News Schmu, JAKARTA — Rektor Universitas Ahmad Dahlan (UAD) Yogyakarta, Dr Muchlas Arkanuddin mengatakan etika dalam menggunakan media sosial (medsos) masih semakin sulit. Padahal, menurutnya, tantangannya ada di level tinggi.

“Masih di level tinggi. Jadi harus ada penguatan etika media sosial dan literasi etika untuk semua lapisan generasi oleh semua pihak, baik itu masyarakat, orang tua, guru, LSM, LSM, pemerintah atau pihak lain, ” ujarnya kepada Republika.co.id, Rabu (21/9/2022).

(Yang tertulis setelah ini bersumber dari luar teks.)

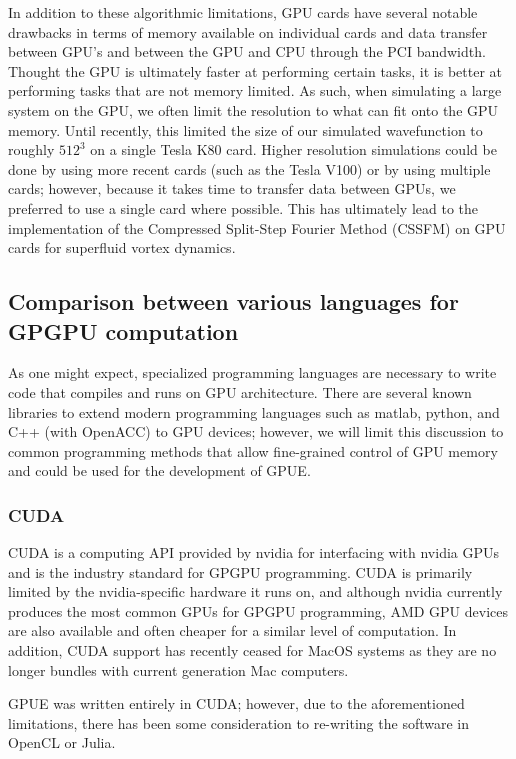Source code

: In addition to these algorithmic limitations, GPU cards have several notable drawbacks in terms of memory available on individual cards and data transfer between GPU's and between the GPU and CPU through the PCI bandwidth.
Thought the GPU is ultimately faster at performing certain tasks, it is better at performing tasks that are not memory limited.
As such, when simulating a large system on the GPU, we often limit the resolution to what can fit onto the GPU memory.
Until recently, this limited the size of our simulated wavefunction to roughly $512^3$ on a single Tesla K80 card.
Higher resolution simulations could be done by using more recent cards (such as the Tesla V100) or by using multiple cards; however, because it takes time to transfer data between GPUs, we preferred to use a single card where possible.
This has ultimately lead to the implementation of the Compressed Split-Step Fourier Method (CSSFM) on GPU cards for superfluid vortex dynamics.

\subsection{Comparison between various languages for GPGPU computation}

As one might expect, specialized programming languages are necessary to write code that compiles and runs on GPU architecture.
There are several known libraries to extend modern programming languages such as matlab, python, and C++ (with OpenACC) to GPU devices; however, we will limit this discussion to common programming methods that allow fine-grained control of GPU memory and could be used for the development of GPUE.

\subsubsection{CUDA}
CUDA is a computing API provided by nvidia for interfacing with nvidia GPUs and is the industry standard for GPGPU programming.
CUDA is primarily limited by the nvidia-specific hardware it runs on, and although nvidia currently produces the most common GPUs for GPGPU programming, AMD GPU devices are also available and often cheaper for a similar level of computation.
In addition, CUDA support has recently ceased for MacOS systems as they are no longer bundles with current generation Mac computers.

GPUE was written entirely in CUDA; however, due to the aforementioned limitations, there has been some consideration to re-writing the software in OpenCL or Julia.

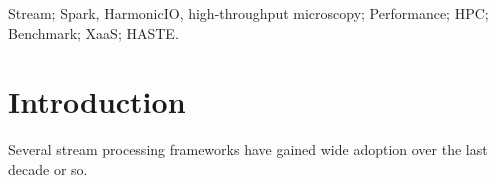 \documentclass[conference]{IEEEtran}
\begin{document}


\begin{IEEEkeywords}Stream; Spark, HarmonicIO, high-throughput microscopy; Performance; HPC; Benchmark; XaaS; HASTE.\end{IEEEkeywords}

\section{Introduction}\label{intro}




Several stream processing frameworks have gained wide adoption over the last decade or so.


\end{document}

Banyak yang mengatakan mentalitas pengguna media sosial saat ini masih belum siap. Literasi digital dan etika dalam menggunakan media sosial masih kurang. Situasi ini akan menyebabkan netizen sering melontarkan kata-kata yang tidak pantas.

Ia juga menilai, referensi dalam penggunaan media sosial sangat diperlukan. Salah satu referensinya adalah Akhlak Sosmediyah yang diterbitkan oleh PP Muhammadiyah. Selain itu, panduan penggunaan medsos juga telah banyak diterbitkan oleh berbagai pihak.

“Seperti komunikasi tatap muka, penggunaan media sosial juga harus dilandasi dengan etika atau moral. Saya sering mengatakan, pria di balik socmed dan etika di belakang pria,” ujarnya.

Banyak yang melanjutkan, penggunaan medsos juga harus dimaksudkan sebagai media untuk menyebarkan kebaikan, pencerahan, persahabatan, memperluas jaringan pertemanan, dan memperkuat literasi di kalangan netizen. Ia mengingatkan, ada beberapa tanda dalam menggunakan medsos yang perlu diperhatikan oleh setiap netizen.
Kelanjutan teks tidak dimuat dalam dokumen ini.